But way wrong on wind vs coal. You can absolutely supply the additional energy with wind. In fact, the entire utility industry is excited about the MUTUAL benefits of adding electrics & plug-ins on the car side, and wind & solar on the electricity side. Why? V2G - i.e. Vehicle-To-Grid. Renewable electricity's largest drawback is its "variability," i.e. it swings up & down in output. But what the Grid needs to accommodate that is... storage capacity. And what does a battery offer? Yep. Storage capacity. The utility studies are showing that if we add electric vehicles & plug-ins in large numbers, we can ALSO then provide as much as 50% of the total US electrical needs from wind & solar. This is the world-changer hidden in here, beyond getting off oil, and why Obama has been leading the drive in support of plug-in's. We need to eventually change the infrastructure to bring these larger amounts of wind & solar to market, and also to develop more of a Smart Grid, which can take & give power on a distributed basis.

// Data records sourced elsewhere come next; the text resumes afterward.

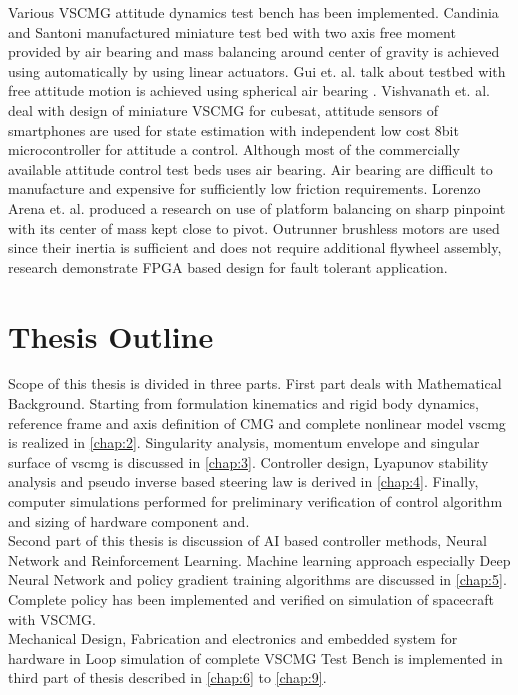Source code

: \noindent%
Various VSCMG attitude dynamics test bench has been implemented.  Candinia and Santoni manufactured miniature test bed with two axis free moment provided by air bearing and mass balancing around center of gravity is achieved using automatically by using linear actuators. \cite{Candinia2012} Gui et. al. talk about testbed with free attitude motion is achieved using spherical air bearing \cite{Gui2015}. Vishvanath et. al. deal with design of miniature VSCMG for cubesat, attitude sensors of smartphones are used for state estimation with independent low cost 8bit microcontroller for attitude a control.\cite{2015arXiv150903677P}  Although most of the commercially available attitude control test beds uses air bearing. Air bearing are difficult to manufacture and expensive for sufficiently low friction requirements.
Lorenzo Arena et. al. produced a research on use of platform balancing on sharp pinpoint with its center of mass kept close to pivot. Outrunner brushless motors are used since their inertia is sufficient and does not require additional flywheel assembly, research demonstrate FPGA based design for fault tolerant application. \cite{doi:10.1061/(ASCE)AS.1943-5525.0000754}




\section{Thesis Outline}
Scope of this thesis is divided in three parts. First part deals with Mathematical Background. Starting from formulation kinematics and rigid body dynamics, reference frame and axis definition of CMG and complete nonlinear model \acrshort{vscmg} is realized in \autoref{chap:2}. Singularity analysis, momentum envelope and singular surface of \acrshort{vscmg} is discussed in \autoref{chap:3}. Controller design, Lyapunov stability analysis and pseudo inverse based steering law is derived in \autoref{chap:4}. Finally, computer simulations performed for preliminary verification of control algorithm and sizing of hardware component and.\\


\noindent Second part of this thesis is discussion of AI based controller methods, Neural Network and Reinforcement Learning. Machine learning approach especially Deep Neural Network and policy gradient training algorithms are discussed in \autoref{chap:5}. Complete policy has been implemented and verified on simulation of spacecraft with VSCMG.\\


\noindent Mechanical Design, Fabrication and electronics and embedded system for hardware in Loop simulation of complete VSCMG Test Bench is implemented in third part of thesis described in \autoref{chap:6} to \autoref{chap:9}.
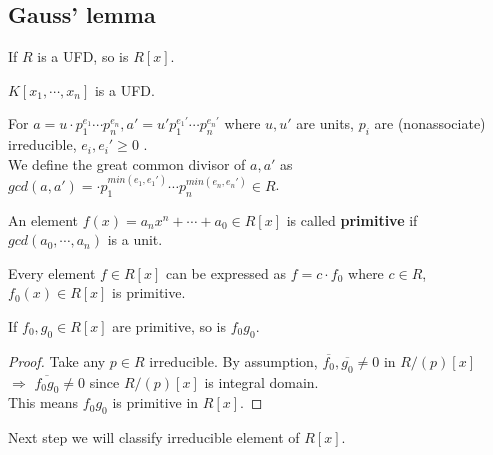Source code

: \subsection{Gauss' lemma}
\begin{theorem}
     If  $ R  $ is a UFD, so is  $ R[x] $.
\end{theorem}
\begin{example}
      $ K[x_1,\cdots,x_n ] $ is a UFD.
\end{example}
For  $ a=u\cdot p_1^{e_1}\cdots p_n^{e_n},a'=u'p_1^{e_1'}\cdots p_n^{e_n'} $ where  $ u,u' $ are units,  $ p_i $ are (nonassociate) irreducible,  $ e_i,e_i' \geq 0 $ .\\
We define the great common divisor of  $ a,a'  $ as  $ gcd(a,a')=\cdot p_1^{min(e_1,e_1')}\cdots p_n^{min(e_n,e_n')}\in R $. 
\begin{definition}
     An element  $ f(x)=a_nx^n+\cdots +a_0\in R[x]  $ is called \textbf{primitive} if  $ gcd(a_0,\cdots,a_n) $ is a unit. 
\end{definition}
\begin{proposition}
     Every element  $ f\in R[x] $ can be expressed as  $ f=c\cdot f_0 $ where  $ c\in R  $,  $ f_0(x)\in R[x] $ is primitive.
\end{proposition}
\begin{theorem}
     If  $ f_0,g_0\in R[x] $ are primitive, so is  $ f_0g_0 $.  
\end{theorem}
\begin{proof}
     Take any  $ p\in R  $ irreducible. By assumption,  $ \overline{f_0},\overline{g_0}\not=0 $ in  $ R/(p)[x] $\\
      $ \Rightarrow $  $ \overline{f_0g_0}\not=0 $ since  $ R/(p)[x] $ is integral domain.\\
      This means  $ f_0g_0 $ is primitive in  $ R[x] $.   
\end{proof}
Next step we will classify irreducible element of  $ R[x] $. 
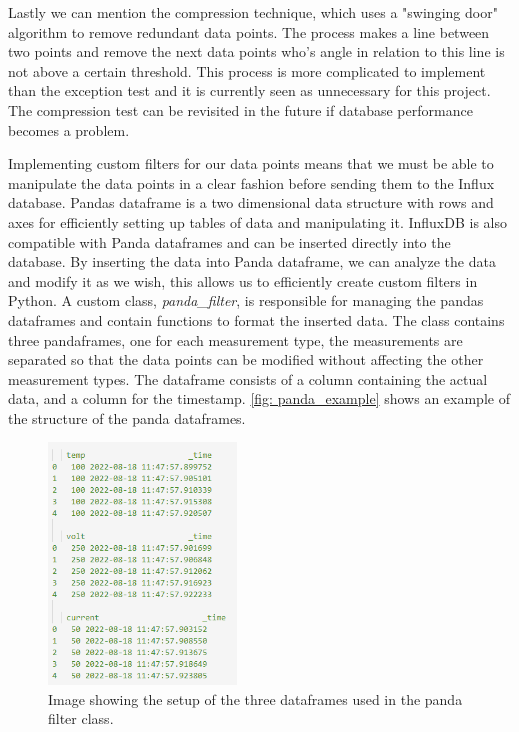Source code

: \documentclass[main.tex]{subfiles}
\begin{document}
 Lastly we can mention the compression technique, which uses a "swinging door" algorithm to remove redundant data points. The process makes a line between two points and remove the next data points who's angle in relation to this line is not above a certain threshold. This process is more complicated to implement than the exception test and it is currently seen as unnecessary for this project. The compression test can be revisited in the future if database performance becomes a problem.
 
 Implementing custom filters for our data points means that we must be able to manipulate the data points in a clear fashion before sending them to the Influx database. Pandas dataframe is a two dimensional data structure with rows and axes for efficiently setting up tables of data and manipulating it. InfluxDB is also compatible with Panda dataframes and can be inserted directly into the database. By inserting the data into Panda dataframe, we can analyze the data and modify it as we wish, this allows us to efficiently create custom filters in Python. A custom class, \textit{panda\_filter}, is responsible for managing the pandas dataframes and contain functions to format the inserted data. The class contains three pandaframes, one for each measurement type, the measurements are separated so that the data points can be modified without affecting the other measurement types. The dataframe consists of a column containing the actual data, and a column for the timestamp. \autoref{fig: panda_example} shows an example of the structure of the panda dataframes. 
 
 \begin{figure}[!htpb]
    \centering
    \includegraphics[width=5cm, scale=1]{images/panda_frame_example.png}
    \caption{Image showing the setup of the three dataframes used in the panda filter class.}
    \label{fig: panda_example}
\end{figure}
\FloatBarrier 
\end{document}
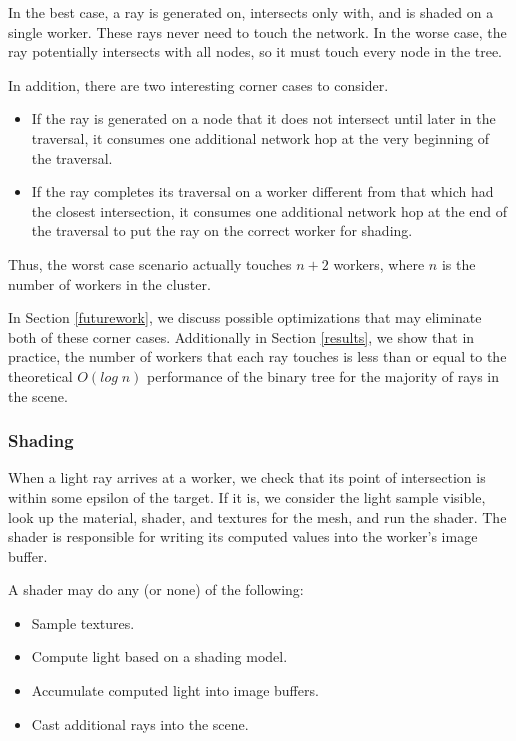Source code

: \documentclass[a4paper,twoside]{article}
\begin{document}
In the best case, a ray is generated on, intersects only with, and is shaded on
a single worker. These rays never need to touch the network. In the worse case,
the ray potentially intersects with all nodes, so it must touch every node in
the tree.

In addition, there are two interesting corner cases to consider.

\begin{itemize}
    \item If the ray is generated on a node that it does not intersect until
        later in the traversal, it consumes one additional network hop at the
        very beginning of the traversal.
    \item If the ray completes its traversal on a worker different from that
        which had the closest intersection, it consumes one additional network
        hop at the end of the traversal to put the ray on the correct worker for
        shading.
\end{itemize}

Thus, the worst case scenario actually touches $n + 2$ workers, where $n$ is the
number of workers in the cluster.

In Section \ref{futurework}, we discuss possible optimizations that may eliminate
both of these corner cases. Additionally in Section \ref{results}, we show that
in practice, the number of workers that each ray touches is less than or equal
to the theoretical $O(log\;n)$ performance of the binary tree for the majority
of rays in the scene.

\subsubsection{Shading}
\label{shading}

When a light ray arrives at a worker, we check that its point of intersection
is within some epsilon of the target. If it is, we consider the light sample
visible, look up the material, shader, and textures for the mesh, and run the
shader. The shader is responsible for writing its computed values into the
worker's image buffer.

A shader may do any (or none) of the following:

\begin{itemize}
    \item Sample textures.
    \item Compute light based on a shading model.
    \item Accumulate computed light into image buffers.
    \item Cast additional rays into the scene.
\end{itemize}
\end{document}
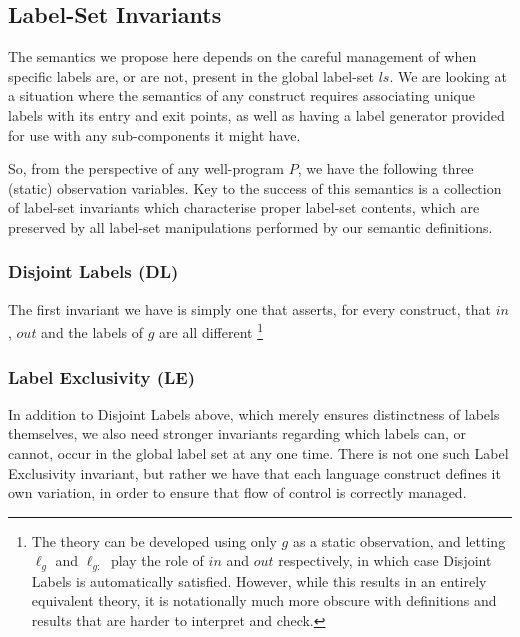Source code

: \subsection{Label-Set Invariants}

The semantics we propose here depends on the careful management
of when specific labels are, or are not,
present in the global label-set $ls$.
We are looking at a situation where the semantics of any construct
requires associating unique labels with its entry and exit points,
as well as having a label generator provided for use with any sub-components
it might have.

So, from the perspective of any well-program $P$,
we have the following three (static) observation variables.
Key to the success of this semantics is a collection of label-set invariants
which characterise proper label-set contents,
which are preserved by all label-set manipulations performed
by our semantic definitions.

\subsubsection{Disjoint Labels (DL)}\label{sssec:disjoint-labels}

The first invariant we have is simply one that asserts,
for every construct, that $in$, $out$ and the labels of $g$
are all different
\footnote{The theory can be developed using only $g$ as a static observation,
and letting $\ell_g$ and $\ell_{g:}$ play the role of $in$ and $out$
respectively, in which case Disjoint Labels is automatically satisfied.
However, while this results in an entirely equivalent theory,
it is notationally much more obscure
with definitions and results that are harder to interpret and check.
}%



\subsubsection{Label Exclusivity (LE)}

In addition to Disjoint Labels above,
which merely ensures distinctness of labels themselves,
we also need stronger invariants regarding which labels can, or cannot,
occur in the global label set at any one time.
There is not one such Label Exclusivity invariant,
but rather we have that each language construct defines it own
variation, in order to ensure that flow of control is correctly managed.

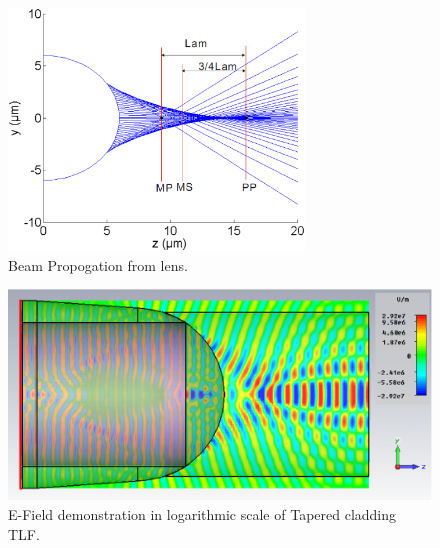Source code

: \begin{figure}[!ht]
\centering
	\includegraphics[width=0.7\textwidth]{bilder/cal_min_spot}
\caption{Beam Propogation from lens.}
\label{fig:lens_spot}
\end{figure}
\begin{figure}[!ht]
	\centering
		\includegraphics[width=0.8 \textwidth]{bilder/cst_lensed_fiber_equ_efield}
		\caption{E-Field demonstration in logarithmic scale of Tapered cladding TLF.}
 		\label{fig:Tapered_cladding_efield}
\end{figure}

The Volt will be a plug-in hybrid, and it may be the first pure 'parallel' hybrid... But the Prius already uses BOTH a series and a parallel architecture.

Tesla's cost $100k, but they're aimed at the high-end sports car market, so the price isn't that bad. Their sedan is likely $50-$70k, but the Volt should be $35-$40k, and a lot of other plug-in's & all-electrics are coming which will be $30k, $20k etc.

The Aptera is gorgeous, and may well be wonderful fun in parts of the country, but anywhere you have cold weather & snow, or bad roads, or have to haul any significant weight, it's probably not gonna do it.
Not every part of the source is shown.